Ora, in linea di principio una parte ha diritto all'assunzione
delle prove offerte, ma l'autorità può rinunciare a esperire mezzi istruttori
il cui presumibile risultato non porterebbe con ogni verosimiglianza elementi
di rilievo (“apprezzamento anticipato delle prove”: DTF 145 I 171 consid.
4.1
con richiami). Nella fattispecie il Pretore aggiunto ha spiegato all'udienza
del 12 agosto 2019 perché rinunciava a sentire la perita: perché l'attrice non adduceva
motivi che ne imponessero la deposizione, mai chiesta in precedenza, e perché
la perizia risultava “chiara e comprensibile”. Nella sentenza impugnata egli ha
illustrato inoltre perché la valutazione della dott. __________ S__________ non inficia le conclusioni della perizia giudiziaria
(sopra, consid. 3). Con tale argomentazione l'attrice non si confronta nemmeno
di scorcio. Ciò rende l'appello finanche irricevibile per difetto di motivazione
(nel senso dell'art. 311 cpv. 1 CPC).
b) Per
quel che è del preteso accertamento dei fatti “in urto alla realtà dei fatti”,
l'obiezione manca di consistenza nella misura in cui riguarda la situazione al
momento del giudizio. Come si è visto in sintesi (consid. 3f), il Pretore
aggiunto ha fondato la propria decisione sui numerosi e convergenti elementi
probatori raccolti nel corso dell'istruttoria. Il padre di R__________ afferma,
sconfessando una propria dichiarazione del 25 gennaio 2019 (doc. 30), che la scolarizzazione
di R__________ in Inghilterra è stata concordata (doc. C di appello), ma ciò
nulla muta al fatto – addotto dall'attrice medesima – che il cambiamento di
domicilio e di scolarizzazione in Svizzera sia stato deciso da AP 1 senza
confrontarsi né informarlo, come ha appurato il primo giudice. Né può
seriamente revocarsi in dubbio che al momento in cui ha statuito il primo
giudice la situazione logistica e amministrativa dell'interessata fosse ancora
incerta. L'attrice non aveva ancora recato prove sulla sua stabile residenza a __________,
mentre il permesso di soggiorno le è stato rilasciato solo dopo la sentenza
impugnata (doc. D di appello). In condizioni del genere non rimaneva così al
Pretore aggiunto che basarsi sulla valutazione socio-ambientale dell'aprile
2019.
c) Relativamente
alla situazione successiva alla sentenza impugnata, essa è effettivamente
cambiata, sia perché AP 1 possiede ora un valido titolo di soggiorno in Svizzera,
sia perché la sua situazione finanziaria e abitativa risulta meglio consolidata
(contratto di locazione accluso alla lettera del 7 gennaio 2020), non sussistendo motivo per dubitare che
l'attuale marito intenda sostenere finanziariamente lei e i due figli. Si
può convenire dunque che la valutazione socio-ambientale da cui si è dipartito
il primo giudice appaia per ampi versi mutata. È possibile inoltre che lo
svolgimento delle relazioni personali tra madre e figlio sia attualmente meno
conflittuale, come sembra lasciar intendere una comunicazione della curatrice
educativa dell'8 settembre 2019 (doc. G di appello).
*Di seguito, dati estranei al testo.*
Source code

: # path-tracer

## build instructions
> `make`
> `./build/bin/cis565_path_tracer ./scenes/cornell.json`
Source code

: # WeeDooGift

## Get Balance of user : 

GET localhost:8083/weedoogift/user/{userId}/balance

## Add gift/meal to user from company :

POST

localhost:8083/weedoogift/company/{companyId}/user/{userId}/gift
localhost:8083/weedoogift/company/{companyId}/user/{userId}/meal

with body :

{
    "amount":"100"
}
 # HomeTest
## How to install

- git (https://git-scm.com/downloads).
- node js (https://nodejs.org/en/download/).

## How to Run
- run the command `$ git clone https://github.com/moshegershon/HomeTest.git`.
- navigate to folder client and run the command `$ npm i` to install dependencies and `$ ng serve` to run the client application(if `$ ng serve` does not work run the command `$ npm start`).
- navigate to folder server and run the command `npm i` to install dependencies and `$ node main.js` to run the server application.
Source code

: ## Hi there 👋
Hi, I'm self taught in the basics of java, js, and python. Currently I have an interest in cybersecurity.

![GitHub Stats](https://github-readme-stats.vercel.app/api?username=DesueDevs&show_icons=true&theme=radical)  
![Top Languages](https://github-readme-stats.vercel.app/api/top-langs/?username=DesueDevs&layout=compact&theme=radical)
Induce a cautela nondimeno
l'incresciosa campagna denigratoria messa in scena dall'attrice sul suo profilo
Facebook dopo l'emanazione della sentenza del Pretore aggiunto, con insulti
all'indirizzo della controparte e delle autorità, ma anche con immagini di G__________
(doc. 47 a 49) nonostante l'impegno da lei assunto in prima sede di non
pubblicare fotografie in rete (sentenza impugnata, pag. 14; verbale del 12 agosto
2019, pag. 6). Perplessi lasciano altresì i più recenti richiami all'ordine della
curatrice educativa (messaggio telefonico del 28 gennaio 2020 allegato alla
lettera 18 febbraio 2020 dell'avv. PA 1).
d) Posto
ciò, pur riconoscendo che il quadro generale dell'appellante è diventato più
stabile, il miglioramento non può dirsi tale da giustificare una modifica dell'affidamento
di G__________. Dovendosi decidere sulla custodia di un figlio, in effetti, determinante è l'interesse del minorenne a
un armonioso sviluppo fisico, psichico e intellettuale. L'interesse dei
genitori passa in secondo piano (DTF 142 III 620 consid. 3.2.3). In primo luogo
occorre accertare pertanto la capacità educativa dei genitori (loc. cit.). La
dottrina definisce tale capacità come la volontà di amare il figlio, di
rispettarlo, di dargli regole e di orientarlo nel suo percorso, nella sua
evoluzione psicologica e sociale. Ciò include la capacità e la disponibilità a
essere un punto di riferimento, la capacità di riconoscere le esigenze del
figlio e di reagire in modo adeguato, come pure la capacità di trasmettere
valori e regole, garantendo stabilità nell'educazione e nelle relazioni (Meier/ Stettler, Droit de la filiation, 6ª edizione, pag. 465 nota
1672). Chi non possiede siffatte attitudini non può, di principio,
invocare altri criteri (come ad esempio la stabilità del quadro educativo) che
presiedono all'attribuzione della custodia e che vanno esaminati solo nella
misura in cui la capacità educativa dei genitori
risulti equivalente (cfr. RtiD II-2012 pag. 797 consid. 4). I motivi che
ostano a tale capacità (debolezza di carattere, malattia, dipendenza) non sono invece
di rilievo (Meier/Stettler, op. cit., pag. 465 n. 695 e pag. 766).
Nella
fattispecie la perita giudiziaria ha riscontrato nell'attrice una serie di
limiti che l'hanno indotta a non ritenerla in grado – contrariamene al convenuto
– di sostenere adeguatamente il figlio “nel processo di crescita e sviluppo attraverso
adeguati atteggiamenti di accoglienza, di comprensione, di approvazione,
incoraggiamento durante il percorso di crescita, di autonomizzazione e di
allontanamento da sé adeguato e funzionale ad ottenere un beneficio per sé”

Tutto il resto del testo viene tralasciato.